* _TRY IT_:
Pull every line holding the word "strong" from the data below and copy it.

***** GIVEN DATA

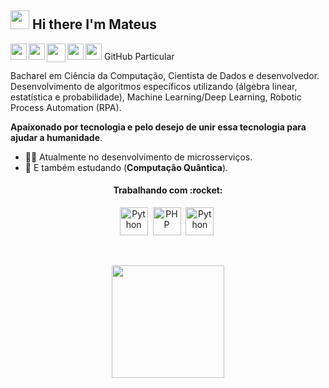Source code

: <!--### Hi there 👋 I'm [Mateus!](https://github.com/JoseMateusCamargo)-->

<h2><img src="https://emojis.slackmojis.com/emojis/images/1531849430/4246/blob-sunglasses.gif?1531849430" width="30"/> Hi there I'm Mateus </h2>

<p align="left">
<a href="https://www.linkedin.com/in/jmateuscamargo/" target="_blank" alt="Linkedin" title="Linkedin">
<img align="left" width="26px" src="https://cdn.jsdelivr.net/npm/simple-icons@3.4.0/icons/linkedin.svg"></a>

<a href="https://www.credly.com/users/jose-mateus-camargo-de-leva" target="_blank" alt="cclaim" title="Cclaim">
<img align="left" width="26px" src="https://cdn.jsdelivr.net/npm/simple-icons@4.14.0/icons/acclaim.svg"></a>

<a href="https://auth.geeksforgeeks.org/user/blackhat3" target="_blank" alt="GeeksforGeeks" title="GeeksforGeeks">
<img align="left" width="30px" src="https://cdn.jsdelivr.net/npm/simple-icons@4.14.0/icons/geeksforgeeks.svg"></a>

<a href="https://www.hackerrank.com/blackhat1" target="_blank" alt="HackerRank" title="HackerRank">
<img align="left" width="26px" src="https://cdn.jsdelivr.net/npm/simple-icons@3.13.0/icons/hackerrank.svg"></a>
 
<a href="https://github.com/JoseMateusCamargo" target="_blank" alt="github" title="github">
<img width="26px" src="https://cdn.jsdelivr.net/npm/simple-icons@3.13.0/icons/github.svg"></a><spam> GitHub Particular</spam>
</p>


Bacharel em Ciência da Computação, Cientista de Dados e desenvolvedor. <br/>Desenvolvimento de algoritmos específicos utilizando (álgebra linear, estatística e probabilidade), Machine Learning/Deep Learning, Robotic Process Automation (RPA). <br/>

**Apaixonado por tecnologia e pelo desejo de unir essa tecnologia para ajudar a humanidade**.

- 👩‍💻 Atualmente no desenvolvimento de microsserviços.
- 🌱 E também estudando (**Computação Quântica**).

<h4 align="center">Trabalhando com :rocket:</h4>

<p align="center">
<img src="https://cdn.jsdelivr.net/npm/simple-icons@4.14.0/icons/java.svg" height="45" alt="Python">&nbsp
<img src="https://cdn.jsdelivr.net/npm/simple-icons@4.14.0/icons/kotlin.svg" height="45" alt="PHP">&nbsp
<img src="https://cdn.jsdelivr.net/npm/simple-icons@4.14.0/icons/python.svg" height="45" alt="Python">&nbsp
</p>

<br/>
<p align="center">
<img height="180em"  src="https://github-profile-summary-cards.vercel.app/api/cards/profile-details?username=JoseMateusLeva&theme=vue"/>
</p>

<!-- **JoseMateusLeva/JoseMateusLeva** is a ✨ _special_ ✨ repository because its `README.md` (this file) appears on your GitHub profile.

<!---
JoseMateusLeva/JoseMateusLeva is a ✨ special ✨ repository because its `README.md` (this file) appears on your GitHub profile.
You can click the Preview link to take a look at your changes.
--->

**********
***** GIVEN DATA

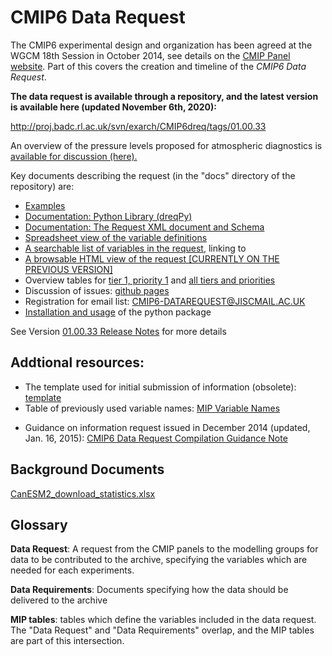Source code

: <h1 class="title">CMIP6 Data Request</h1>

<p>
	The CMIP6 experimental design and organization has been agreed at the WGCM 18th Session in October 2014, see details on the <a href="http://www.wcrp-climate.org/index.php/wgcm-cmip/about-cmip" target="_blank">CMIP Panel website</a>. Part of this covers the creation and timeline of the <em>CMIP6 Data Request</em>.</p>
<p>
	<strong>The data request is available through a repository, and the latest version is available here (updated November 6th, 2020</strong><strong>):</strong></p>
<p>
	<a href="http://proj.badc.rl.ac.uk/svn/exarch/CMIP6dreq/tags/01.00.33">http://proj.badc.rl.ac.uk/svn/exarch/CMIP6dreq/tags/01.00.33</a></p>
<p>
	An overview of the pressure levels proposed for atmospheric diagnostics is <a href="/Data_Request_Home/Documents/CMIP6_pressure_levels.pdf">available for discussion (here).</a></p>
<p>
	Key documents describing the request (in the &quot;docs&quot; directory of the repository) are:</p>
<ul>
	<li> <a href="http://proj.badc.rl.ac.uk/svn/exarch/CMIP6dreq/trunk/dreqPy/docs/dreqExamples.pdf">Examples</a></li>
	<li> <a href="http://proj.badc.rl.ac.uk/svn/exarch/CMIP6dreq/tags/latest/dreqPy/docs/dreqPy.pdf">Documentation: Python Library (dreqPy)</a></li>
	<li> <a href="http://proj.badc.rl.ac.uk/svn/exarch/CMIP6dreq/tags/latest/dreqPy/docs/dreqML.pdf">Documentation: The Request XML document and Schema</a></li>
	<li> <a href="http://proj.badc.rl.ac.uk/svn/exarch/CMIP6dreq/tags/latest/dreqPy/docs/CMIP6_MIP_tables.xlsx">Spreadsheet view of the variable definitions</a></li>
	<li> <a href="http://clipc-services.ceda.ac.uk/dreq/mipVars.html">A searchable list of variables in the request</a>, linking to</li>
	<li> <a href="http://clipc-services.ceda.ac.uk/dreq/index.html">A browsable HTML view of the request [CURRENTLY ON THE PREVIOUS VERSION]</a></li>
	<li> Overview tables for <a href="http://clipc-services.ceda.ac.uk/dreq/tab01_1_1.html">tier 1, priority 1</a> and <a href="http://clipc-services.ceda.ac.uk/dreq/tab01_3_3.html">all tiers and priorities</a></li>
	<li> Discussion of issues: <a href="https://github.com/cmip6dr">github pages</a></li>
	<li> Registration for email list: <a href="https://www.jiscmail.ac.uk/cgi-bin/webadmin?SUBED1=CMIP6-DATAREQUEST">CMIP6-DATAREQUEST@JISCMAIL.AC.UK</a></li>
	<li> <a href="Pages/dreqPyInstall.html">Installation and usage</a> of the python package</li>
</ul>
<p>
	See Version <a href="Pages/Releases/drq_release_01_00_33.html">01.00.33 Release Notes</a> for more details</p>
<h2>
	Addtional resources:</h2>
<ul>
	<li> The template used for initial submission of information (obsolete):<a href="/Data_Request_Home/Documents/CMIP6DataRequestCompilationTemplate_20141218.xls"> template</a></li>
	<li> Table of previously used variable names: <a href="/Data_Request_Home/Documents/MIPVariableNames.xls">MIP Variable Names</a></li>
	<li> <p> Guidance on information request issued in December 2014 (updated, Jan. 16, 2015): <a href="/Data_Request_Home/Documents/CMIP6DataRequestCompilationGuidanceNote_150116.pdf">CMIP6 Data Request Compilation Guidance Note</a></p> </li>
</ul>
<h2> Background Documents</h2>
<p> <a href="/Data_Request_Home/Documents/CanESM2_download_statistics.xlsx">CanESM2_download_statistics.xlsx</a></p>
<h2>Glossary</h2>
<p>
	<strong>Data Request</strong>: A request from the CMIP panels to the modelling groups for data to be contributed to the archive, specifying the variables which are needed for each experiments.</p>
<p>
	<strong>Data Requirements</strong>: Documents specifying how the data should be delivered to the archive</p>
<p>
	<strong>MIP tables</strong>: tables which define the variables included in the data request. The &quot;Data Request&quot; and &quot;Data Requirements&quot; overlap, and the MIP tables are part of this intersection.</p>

**********

* _TASK RESULT_:
	<strong>The data request is available through a repository, and the latest version is available here (updated November 6th, 2020</strong><strong>):</strong></p>
	<strong>Data Request</strong>: A request from the CMIP panels to the modelling groups for data to be contributed to the archive, specifying the variables which are needed for each experiments.</p>
	<strong>Data Requirements</strong>: Documents specifying how the data should be delivered to the archive</p>
	<strong>MIP tables</strong>: tables which define the variables included in the data request. The &quot;Data Request&quot; and &quot;Data Requirements&quot; overlap, and the MIP tables are part of this intersection.</p>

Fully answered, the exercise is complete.